Polis saldırganları serbest bıraktı
Olay yerindeki insanların yardımıyla güçlükle yerden kalkan Botan Zorlu ve arkadaşları polislerce saldırganların kaçtığı yöndeki bir sokağa götürülerek saldıran kişileri teşhis etmeleri istendi. Teşhis edilebilen iki kişiyle birlikte olayın mağdurları da Trabzon Merkez Karakolu’na götürüldü ve saldırganlardan şikayetçi oldular. Karakoldan sonra da Numune Hastane’sine götürülen üç öğrencinin çeşitli yerlerinde morluklar ve kırıklar tespit edildi. Zorlu’nun kulağının arka kısmında yırtık ve vücudunun çeşitli yerlerinde morluklar ve ezilmeler olduğu belirtildi. Saldırıya uğrayanlardan D.A.’nın ise bir hafta önce kalp damarlarındaki tıkanıklık nedeniyle ameliyat olduğunu öğrendik. Ayrıca olay nedeniyle yaşadığı travmadan kaynaklı D.A.’nın tansiyonun çok yüksek çıktığı, burun kemiğinde ise çatlak olduğu ve çeşitli yerlerinde darp izine rastlandığı belirtildi. O.F. ise kalçasına aldığı darbelerden dolayı ağrı hissettiğini onun dışında olayı küçük sıyrıklarla atlattığını ifade etti. İkisinin adları Murat Pehlivan ve Hüseyin Türkmen olan saldırganlar ise olayın yaşandığı gece ifadeleri alındıktan sonra serbest bırakıldı.

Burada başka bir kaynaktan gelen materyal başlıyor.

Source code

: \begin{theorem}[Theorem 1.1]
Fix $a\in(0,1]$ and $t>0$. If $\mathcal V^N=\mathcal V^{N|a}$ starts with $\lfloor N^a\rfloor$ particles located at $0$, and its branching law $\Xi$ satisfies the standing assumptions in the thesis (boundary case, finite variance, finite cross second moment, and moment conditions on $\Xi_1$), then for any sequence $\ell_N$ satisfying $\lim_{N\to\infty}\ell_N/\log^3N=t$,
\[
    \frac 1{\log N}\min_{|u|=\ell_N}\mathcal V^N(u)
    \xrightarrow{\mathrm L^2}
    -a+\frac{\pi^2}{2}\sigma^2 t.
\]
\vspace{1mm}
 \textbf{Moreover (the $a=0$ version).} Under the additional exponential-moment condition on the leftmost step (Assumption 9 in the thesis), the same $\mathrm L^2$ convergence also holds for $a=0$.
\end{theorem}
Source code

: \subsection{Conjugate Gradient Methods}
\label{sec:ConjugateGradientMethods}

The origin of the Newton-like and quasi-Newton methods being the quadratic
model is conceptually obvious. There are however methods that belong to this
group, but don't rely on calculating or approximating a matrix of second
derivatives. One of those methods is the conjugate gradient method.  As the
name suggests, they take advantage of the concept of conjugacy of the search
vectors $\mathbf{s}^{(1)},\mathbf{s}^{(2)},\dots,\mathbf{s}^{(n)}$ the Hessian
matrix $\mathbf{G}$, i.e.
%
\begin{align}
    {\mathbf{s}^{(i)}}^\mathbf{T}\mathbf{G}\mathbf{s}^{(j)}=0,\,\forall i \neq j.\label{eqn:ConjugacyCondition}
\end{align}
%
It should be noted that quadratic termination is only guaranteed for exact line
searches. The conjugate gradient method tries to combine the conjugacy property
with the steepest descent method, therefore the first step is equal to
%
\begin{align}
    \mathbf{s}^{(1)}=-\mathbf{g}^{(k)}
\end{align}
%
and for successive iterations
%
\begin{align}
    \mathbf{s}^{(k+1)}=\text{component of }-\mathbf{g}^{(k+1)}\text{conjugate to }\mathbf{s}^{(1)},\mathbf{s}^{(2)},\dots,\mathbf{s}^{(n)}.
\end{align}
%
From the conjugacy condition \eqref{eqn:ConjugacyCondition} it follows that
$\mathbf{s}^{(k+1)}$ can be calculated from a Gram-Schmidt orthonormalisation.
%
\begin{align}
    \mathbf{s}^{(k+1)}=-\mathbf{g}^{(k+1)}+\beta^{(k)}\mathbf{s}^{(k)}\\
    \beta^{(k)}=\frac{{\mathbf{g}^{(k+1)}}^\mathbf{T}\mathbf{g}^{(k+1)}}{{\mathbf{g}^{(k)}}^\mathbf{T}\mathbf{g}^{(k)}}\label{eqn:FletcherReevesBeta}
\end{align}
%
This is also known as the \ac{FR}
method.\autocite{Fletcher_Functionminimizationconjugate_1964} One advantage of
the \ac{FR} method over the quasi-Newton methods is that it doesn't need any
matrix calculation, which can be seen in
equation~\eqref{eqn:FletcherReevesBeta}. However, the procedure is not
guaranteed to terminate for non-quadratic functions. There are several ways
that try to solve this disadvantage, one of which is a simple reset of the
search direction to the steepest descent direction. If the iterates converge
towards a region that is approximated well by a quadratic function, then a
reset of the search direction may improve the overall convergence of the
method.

Olay mobese kameralarının ve çevre iş yerleri kameralarının sürekli olarak izlendiği bir yerde gerçekleti. Karakola ilk götürüldüklerinde kendilerine mobese kayıtlarının gösterileceğinin söylendiğini belirten mağdurlar sonrasında kameranın zaman zaman farklı yöne döndüğü gerekçe gösterilerek polislerin ellerinde görüntü olmadığını söylediklerini ifade ettiler.
“Ben Trabzonluyum öyleyse buna tepki göstermem gerekir gibi düşünüyolar”
Olayın mağdurlarından üniversite okumak için Trabzon şehrine bu sene gelen Botan Zorlu ile yaptığımız görüşmede şunları söyledi.
“Darbelerin tespitinden sonra tekrar karakola götürüldüğümüzde sürekli saldırganlarla yüzyüze geldiğimizden tedirgin oluyorduk. Meydan’da (Trabzon şehir merkezi) karşılaştığımızda tekrar sıkıntı yaşayabileceğimizi düşündüğümüzden hâlâ biraz korku var. Çevredikilerin söylediğine göre bize saldıranlar her zaman aynı sokakta dolanan serseri tiplermiş. Uzun saçlı biri gördüklerinde sen travesti misin yoksa top musun gibi söylemlerle saldırıyorlar. Uzun saçlı olan insanlara tahammülleri yok. Ben Trabzonluyum öyleyse buna tepki göstermem gerekir gibi düşünüyolar. Olmaları gerektiğini düşündükleri kalıba uygun davranmaya çalışıyorlar. Türkiye’de en batısından en doğusuna birçok ile gittim ama hiç böyle bir olayla karşılaşmadım. Elbet tüm Trabzon’a mal edemem bu olayı ki Trabzonlu çok samimi arkadaşlarım var.”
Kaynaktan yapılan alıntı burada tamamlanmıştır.